Today, life in the Emirates moves in the fast lane. In a new regular series to mark the 50th anniversary of the UAE we take a little trip back in time and see just how much the country has changed.
So far in the series, Then and Now has travelled to Abu Dhabi, Sharjah city and Khor Fakkan. Now it is Dubai's turn.
By the time British oilman John Vale took this photograph of the Creek, in 1966, Dubai had already completed its first megaproject. Engineers had dredged a channel to allow larger ships to navigate the Creek. The photograph shows a busy port with large numbers of dhows, ships and smaller abra water taxis scuttling between Bur Dubai and Deira.

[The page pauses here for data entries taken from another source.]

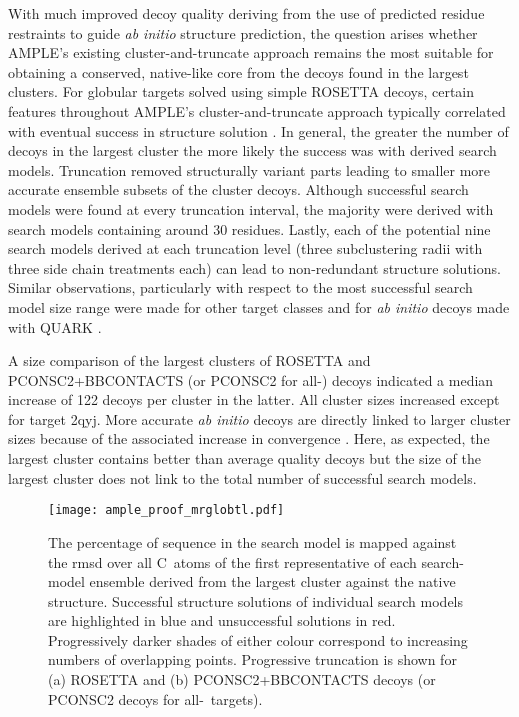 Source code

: With much improved decoy quality deriving from the use of predicted residue restraints to guide \textit{ab initio} structure prediction, the question arises whether AMPLE's existing cluster-and-truncate approach remains the most suitable for obtaining a conserved, native-like core from the decoys found in the largest clusters. For globular targets solved using simple ROSETTA decoys, certain features throughout AMPLE's cluster-and-truncate approach typically correlated with eventual success in structure solution \cite{Bibby2012-lm}. In general, the greater the number of decoys in the largest cluster the more likely the success was with derived search models. Truncation removed structurally variant parts leading to smaller more accurate ensemble subsets of the cluster decoys. Although successful search models were found at every truncation interval, the majority were derived with search models containing around 30 residues. Lastly, each of the potential nine search models derived at each truncation level (three subclustering radii with three side chain treatments each) can lead to non-redundant structure solutions. Similar observations, particularly with respect to the most successful search model size range were made for other target classes \cite{Thomas2017-sh, Thomas2015-wu} and for \textit{ab initio} decoys made with QUARK \cite{Keegan2015-zb}.

A size comparison of the largest clusters of ROSETTA and PCONSC2+BBCONTACTS (or PCONSC2 for all-\textalpha) decoys indicated a median increase of 122 decoys per cluster in the latter. All cluster sizes increased except for target 2qyj. More accurate \textit{ab initio} decoys are directly linked to larger cluster sizes because of the associated increase in convergence \cite{Simons1997-oe}. Here, as expected, the largest cluster contains better than average quality decoys but the size of the largest cluster does not link to the total number of successful search models.  

\begin{figure}[H]
    \centering
    \texttt{[image: ample\_proof\_mrglobtl.pdf]}
    \caption[Effect of progressive truncation on RMSD of ensemble centroid]{The percentage of sequence in the search model is mapped against the \gls{rmsd} over all C\textalpha\ atoms of the first representative of each search-model ensemble derived from the largest cluster against the native structure. Successful structure solutions of individual search models are highlighted in blue and unsuccessful solutions in red.  Progressively darker shades of either colour correspond to increasing numbers of overlapping points.  Progressive truncation is shown for (a) ROSETTA and (b) PCONSC2+BBCONTACTS decoys (or PCONSC2 decoys for all-\textalpha\ targets).}
    \label{fig:ample_proof_mrglobtl}
\end{figure}

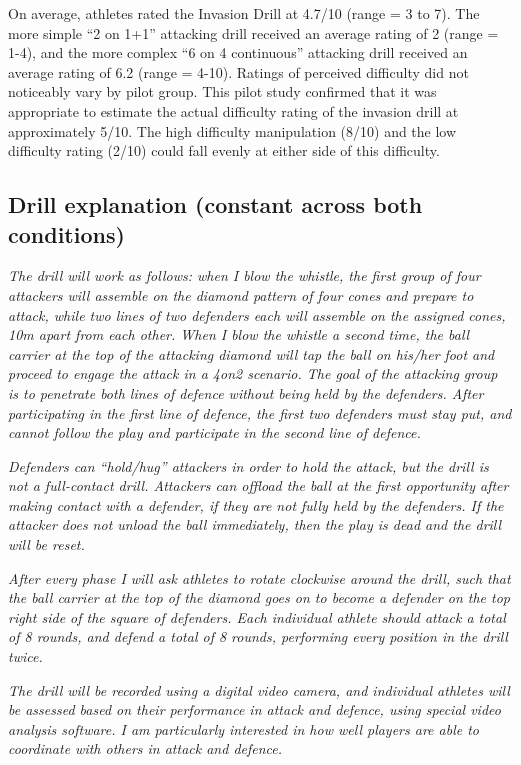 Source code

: \begin{CJK}{UTF8}{gbsn}
On average, athletes rated the Invasion Drill at 4.7/10 (range = 3 to 7).  The more simple ``2 on 1+1'' attacking drill received an average rating of 2 (range = 1-4), and the more complex ``6 on 4 continuous'' attacking drill received an average rating of 6.2 (range = 4-10). Ratings of perceived difficulty did not noticeably vary by pilot group. This pilot study confirmed that it was appropriate to estimate the actual difficulty rating of the invasion drill at approximately 5/10. The high difficulty manipulation (8/10) and the low difficulty rating (2/10) could fall evenly at either side of this difficulty.



\subsection{\label{app9:drillExplanation}Drill explanation (constant across both conditions)}

\textit{
The drill will work as follows:  when I blow the whistle, the first group of four attackers will assemble on the diamond pattern of four cones and prepare to attack, while two lines of two defenders each will assemble on the assigned cones, 10m apart from each other.  When I blow the whistle a second time, the ball carrier at the top of the attacking diamond will tap the ball on his/her foot and proceed to engage the attack in a 4on2 scenario.  The goal of the attacking group is to penetrate both lines of defence without being held by the defenders.  After participating in the first line of defence, the first two defenders must stay put, and cannot follow the play and participate in the second line of defence.
}

\textit{
Defenders can ``hold/hug'' attackers in order to hold the attack, but the drill is not a full-contact drill.  Attackers can offload the ball at the first opportunity after making contact with a defender, if they are not fully held by the defenders.  If the attacker does not unload the ball immediately, then the play is dead and the drill will be reset.
}


\textit{
After every phase I will ask athletes to rotate clockwise around the drill, such that the ball carrier at the top of the diamond goes on to become a defender on the top right side of the square of defenders. Each individual athlete should attack a total of 8 rounds, and defend a total of 8 rounds, performing every position in the drill twice.}

\textit{
The drill will be recorded using a digital video camera, and individual athletes will be assessed based on their performance in attack and defence, using special video analysis software. I am particularly interested in how well players are able to coordinate with others in attack and defence.
}




\end{CJK}
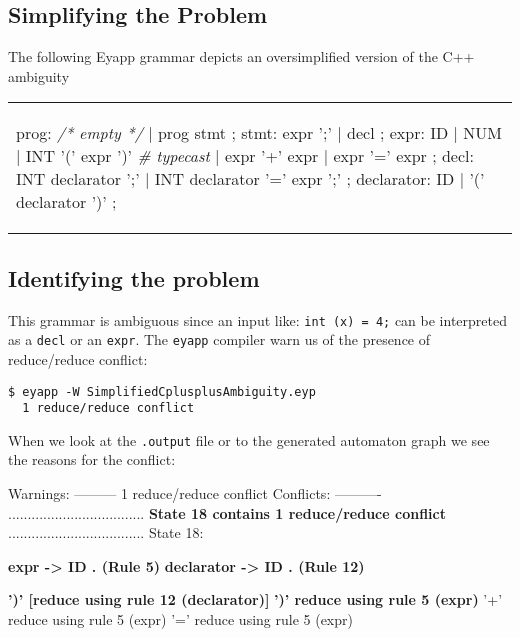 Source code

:\subsection{Simplifying the Problem}

The following Eyapp grammar 
depicts an oversimplified version of the C++ ambiguity 

\begin{center}
\begin{tabular}{p{8.5cm}}
\begin{VERBATIM}
prog: \textit{/* empty */}         | prog stmt ;
stmt: expr ';'            | decl      ;
expr: ID                  | NUM 
    | INT '(' expr ')'    \textit{# typecast} 
    | expr '+' expr       | expr '=' expr 
;
decl: INT declarator ';'  
    | INT declarator '=' expr ';' 
;
declarator: ID            | '(' declarator ')' ;
\end{VERBATIM}
\end{tabular}
\end{center}


\subsection{Identifying the problem}

This grammar is ambiguous since an input like: \verb|int (x) = 4;|
can be interpreted as a \texttt{decl} or an \texttt{expr}.
The \texttt{eyapp} compiler warn us of the presence of reduce/reduce conflict:

\begin{verbatim}
$ eyapp -W SimplifiedCplusplusAmbiguity.eyp
  1 reduce/reduce conflict
\end{verbatim}


When we look at the \texttt{.output} file  or to the generated automaton graph
we see the reasons for the conflict:

\begin{VERBATIM}
Warnings:
---------
1 reduce/reduce conflict
Conflicts:
----------
................................... 
\textbf{State 18 contains 1 reduce/reduce conflict}
................................... 
State 18:

    \textbf{expr -> ID .    (Rule 5)}
    \textbf{declarator -> ID .  (Rule 12)}

    \textbf{')' [reduce using rule 12 (declarator)]}
    \textbf{')' reduce using rule 5 (expr)}
    '+' reduce using rule 5 (expr)
    '=' reduce using rule 5 (expr)
\end{VERBATIM}


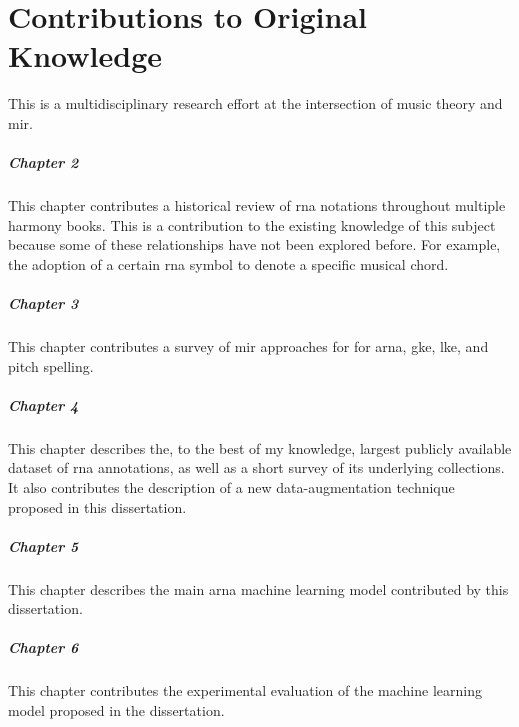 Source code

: \chapter*{Contributions to Original Knowledge}
\label{chap:contributionstoknowledge}

This \thesisdiss{} is a multidisciplinary research effort at
the intersection of music theory and \gls{mir}.

\paragraph{Chapter 2}

This chapter contributes a historical review of \gls{rna}
notations throughout multiple harmony books. This is a
contribution to the existing knowledge of this subject
because some of these relationships have not been explored
before. For example, the adoption of a certain \gls{rna}
symbol to denote a specific musical chord.

\paragraph{Chapter 3}

This chapter contributes a survey of \gls{mir} approaches
for for \gls{arna}, \gls{gke}, \gls{lke}, and pitch
spelling. 

\paragraph{Chapter 4}

This chapter describes the, to the best of my knowledge,
largest publicly available dataset of \gls{rna} annotations,
as well as a short survey of its underlying collections. It
also contributes the description of a new data-augmentation
technique proposed in this dissertation.

\paragraph{Chapter 5}

This chapter describes the main \gls{arna} machine learning
model contributed by this dissertation.

\paragraph{Chapter 6}

This chapter contributes the experimental evaluation of the
machine learning model proposed in the dissertation. 
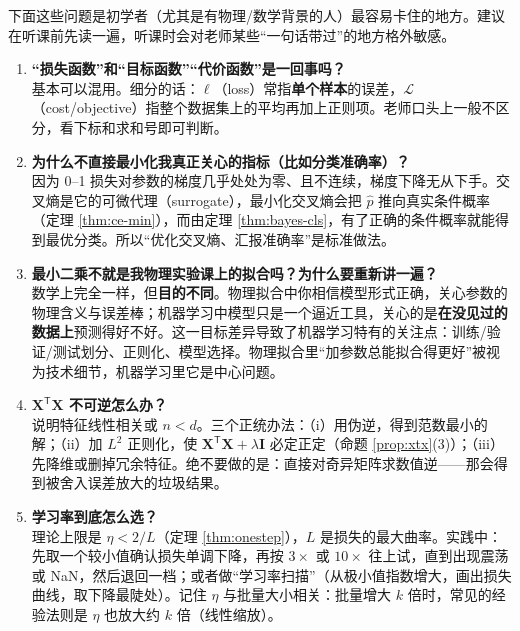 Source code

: \documentclass[UTF8,a4paper,11pt]{ctexart}
\theoremstyle{definition}
\theoremstyle{plain}
\theoremstyle{remark}
\newcommand{\Loss}{\mathcal{L}}
\newcommand{\T}{^{\mathsf{T}}}
\begin{document}
下面这些问题是初学者（尤其是有物理/数学背景的人）最容易卡住的地方。建议在听课前先读一遍，听课时会对老师某些“一句话带过”的地方格外敏感。

\begin{enumerate}[label=\textbf{Q\arabic*.},leftmargin=2.6em]

\item \textbf{“损失函数”和“目标函数”“代价函数”是一回事吗？}\\
基本可以混用。细分的话：$\ell$（loss）常指\textbf{单个样本}的误差，$\Loss$（cost/objective）指整个数据集上的平均再加上正则项。老师口头上一般不区分，看下标和求和号即可判断。

\item \textbf{为什么不直接最小化我真正关心的指标（比如分类准确率）？}\\
因为 0--1 损失对参数的梯度几乎处处为零、且不连续，梯度下降无从下手。交叉熵是它的可微代理（surrogate），最小化交叉熵会把 $\hat p$ 推向真实条件概率（定理 \ref{thm:ce-min}），而由定理 \ref{thm:bayes-cls}，有了正确的条件概率就能得到最优分类。所以“优化交叉熵、汇报准确率”是标准做法。

\item \textbf{最小二乘不就是我物理实验课上的拟合吗？为什么要重新讲一遍？}\\
数学上完全一样，但\textbf{目的不同}。物理拟合中你相信模型形式正确，关心参数的物理含义与误差棒；机器学习中模型只是一个逼近工具，关心的是\textbf{在没见过的数据上}预测得好不好。这一目标差异导致了机器学习特有的关注点：训练/验证/测试划分、正则化、模型选择。物理拟合里“加参数总能拟合得更好”被视为技术细节，机器学习里它是中心问题。

\item \textbf{$\bm{X}\T\bm{X}$ 不可逆怎么办？}\\
说明特征线性相关或 $n<d$。三个正统办法：（i）用伪逆，得到范数最小的解；（ii）加 $L^2$ 正则化，使 $\bm{X}\T\bm{X}+\lambda\bm{I}$ 必定正定（命题 \ref{prop:xtx}(3)）；（iii）先降维或删掉冗余特征。绝不要做的是：直接对奇异矩阵求数值逆——那会得到被舍入误差放大的垃圾结果。

\item \textbf{学习率到底怎么选？}\\
理论上限是 $\eta<2/L$（定理 \ref{thm:onestep}），$L$ 是损失的最大曲率。实践中：先取一个较小值确认损失单调下降，再按 $3\times$ 或 $10\times$ 往上试，直到出现震荡或 NaN，然后退回一档；或者做“学习率扫描”（从极小值指数增大，画出损失曲线，取下降最陡处）。记住 $\eta$ 与批量大小相关：批量增大 $k$ 倍时，常见的经验法则是 $\eta$ 也放大约 $k$ 倍（线性缩放）。


\end{enumerate}
\end{document}
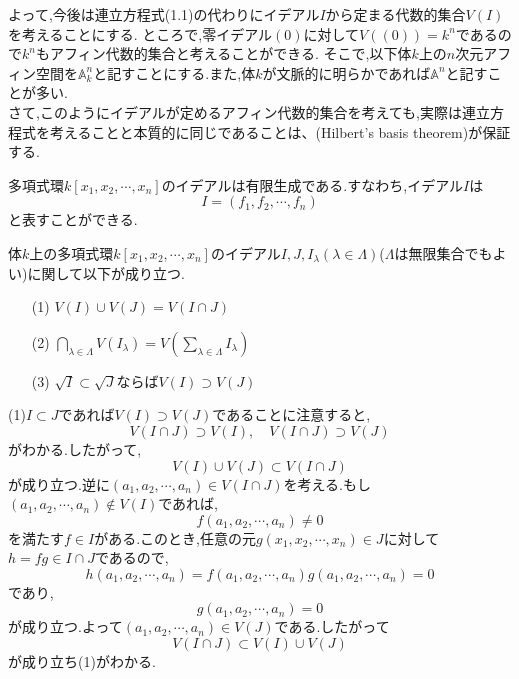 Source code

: \documentclass[dvipdfmx,a4paper,11pt]{jsarticle}
\begin{document}
よって,今後は連立方程式(1.1)の代わりにイデアル$I$から定まる代数的集合$V(I)$を考えることにする.
\clearpage
ところで,零イデアル$(0)$に対して$V((0))=k^n$であるので$k^n$もアフィン代数的集合と考えることができる.
そこで,以下体$k$上の$n$次元アフィン空間を$\mathbb{A}^{n}_{k}$と記すことにする.また,体$k$が文脈的に明らかであれば$\mathbb{A}^n$と記すことが多い.\\
さて,このようにイデアルが定めるアフィン代数的集合を考えても,実際は連立方程式を考えることと本質的に同じであることは、(Hilbert's basis theorem)が保証する.
\begin{tcolorbox}[title = 定理1.2(Hilbertの基底定理)]
  多項式環$k[x_{1},x_{2},\cdots,x_{n}]$のイデアルは有限生成である.すなわち,イデアル$I$は
  \begin{equation*}
    I=(f_{1},f_{2},\cdots,f_{n})
  \end{equation*}
  と表すことができる.
\end{tcolorbox}
\begin{tcolorbox}[title = 命題1.3]
  体$k$上の多項式環$k[x_{1},x_{2},\cdots,x_{n}]$のイデアル$I,J,I_{\lambda}(\lambda\in \Lambda)$($\Lambda$は無限集合でもよい)に関して以下が成り立つ.
  \begin{itemize}
    \item[(1)] $V(I)\cup V(J)=V(I\cap J)$
    \item[(2)] $\bigcap_{\lambda\in \Lambda} V(I_{\lambda})=V(\sum_{\lambda\in \Lambda}I_{\lambda})$ 
    \item[(3)] $\sqrt{I}\subset \sqrt{J}$ならば$V(I)\supset V(J)$
  \end{itemize}
\end{tcolorbox}
\begin{tcolorbox}[title = 証明(1)]
  (1)$I\subset J$であれば$V(I)\supset V(J)$であることに注意すると,
  \begin{equation*}
    V(I\cap J) \supset V(I),\quad V(I\cap J)\supset V(J)
  \end{equation*}
  がわかる.したがって,
  \begin{equation*}
    V(I)\cup V(J)\subset V(I\cap J)
  \end{equation*}
  が成り立つ.逆に$(a_{1},a_{2},\cdots,a_{n})\in V(I\cap J)$を考える.もし$(a_{1},a_{2},\cdots,a_{n})\notin V(I)$であれば,
  \begin{equation*}
    f(a_{1},a_{2},\cdots,a_{n})\neq0
  \end{equation*}
  を満たす$f\in I$がある.このとき,任意の元$g(x_{1},x_{2},\cdots,x_{n})\in J$に対して$h=fg\in I\cap J$であるので,
  \begin{equation*}
    h(a_{1},a_{2},\cdots,a_{n})=f(a_{1},a_{2},\cdots,a_{n})g(a_{1},a_{2},\cdots,a_{n})=0
  \end{equation*}
  であり,
  \begin{equation*}
    g(a_{1},a_{2},\cdots,a_{n})=0
  \end{equation*}
  が成り立つ.よって$(a_{1},a_{2},\cdots,a_{n})\in V(J)$である.したがって
  \begin{equation*}
    V(I\cap J)\subset V(I)\cup V(J)
  \end{equation*}
  が成り立ち(1)がわかる.
\end{tcolorbox}
\end{document}
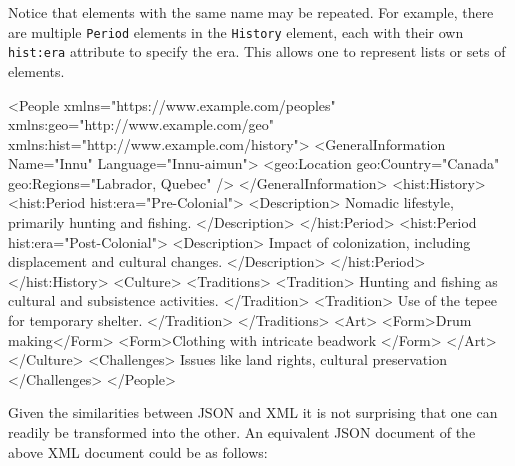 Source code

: Notice that elements with the same name may be repeated. For example, there are multiple \texttt{Period} elements in the \texttt{History} element, each with their own \texttt{hist:era} attribute to specify the era. This allows one to represent lists or sets of elements. 

\begin{samepage}
\begin{xmlcode}
<People
      xmlns="https://www.example.com/peoples"
      xmlns:geo="http://www.example.com/geo" 
      xmlns:hist="http://www.example.com/history">
    <GeneralInformation 
            Name="Innu" Language="Innu-aimun">
        <geo:Location geo:Country="Canada" 
                  geo:Regions="Labrador, Quebec" />
    </GeneralInformation>
    <hist:History>
        <hist:Period hist:era="Pre-Colonial">
            <Description>
                Nomadic lifestyle, primarily 
                hunting and fishing.
            </Description>
        </hist:Period>
        <hist:Period hist:era="Post-Colonial">
            <Description>
                Impact of colonization, 
                including displacement and 
                cultural changes.
            </Description>
        </hist:Period>
    </hist:History>
    <Culture>
        <Traditions>
            <Tradition>
                Hunting and fishing as cultural 
                and subsistence activities.
            </Tradition>
            <Tradition>
                Use of the tepee for temporary 
                shelter.
            </Tradition>
        </Traditions>
        <Art>
            <Form>Drum making</Form>
            <Form>Clothing with intricate beadwork
            </Form>
        </Art>
    </Culture>
    <Challenges>
        Issues like land rights, cultural preservation
    </Challenges>
</People>
\end{xmlcode}
\end{samepage}

Given the similarities between JSON and XML it is not surprising that one can readily be transformed into the other. An equivalent JSON document of the above XML document could be as follows:

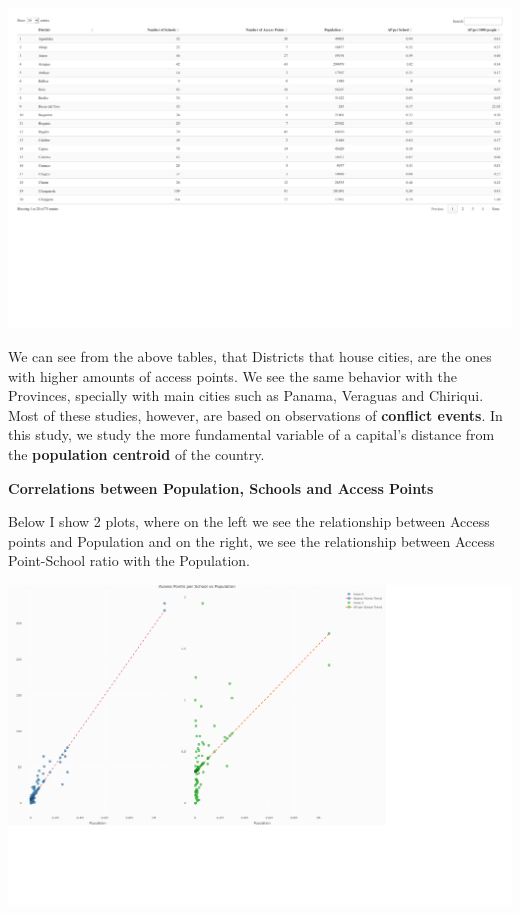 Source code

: \documentclass[
  letterpaper,
  DIV=11,
  numbers=noendperiod]{scrartcl}
\begin{document}
\includegraphics{index_files/figure-pdf/exploratoy-data-analysis-2.pdf}

We can see from the above tables, that Districts that house cities, are
the ones with higher amounts of access points. We see the same behavior
with the Provinces, specially with main cities such as Panama, Veraguas
and Chiriqui. Most of these studies, however, are based on observations
of \textbf{conflict events}. In this study, we study the more
fundamental variable of a capital's distance from the \textbf{population
centroid} of the country.

\textbf{Correlations between Population, Schools and Access Points}

Below I show 2 plots, where on the left we see the relationship between
Access points and Population and on the right, we see the relationship
between Access Point-School ratio with the Population.

\includegraphics{index_files/figure-pdf/summary-plots-1.pdf}
\end{document}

On the Bur Dubai side, the new warehouses catering to this increased trade can be seen, while on the middle right we can see the development of a proper quayside in comparison with the bottom right when it was still possible to casually walk down to the water. Also striking are the two minarets of the Grand Bur Dubai and Ali Ibn Abi Talib mosques on the Bur Dubai side.
What perhaps was most remarkable when The National's Chris Whiteoak photographed the scene again this month was how similar it was to that 1966 shot despite all the redevelopment in the years since. Modern buildings line the Creek now, the warehouses on Bur Dubai are no more as most of the major maritime trade has shifted to Port Rashid and Jebel Ali, while Dubai Canal in 2016 created a continuous channel back to the sea in Jumeirah.
So the entire Bur Dubai side is now technically an island. But the new photograph also shows that traditional dhows are still moored by the Deira side, while the abras still fuss across the Creek. Many of the buildings remain low-rise, both minarets still punctuate the skyline and Dubai Creek still flows down through the decades.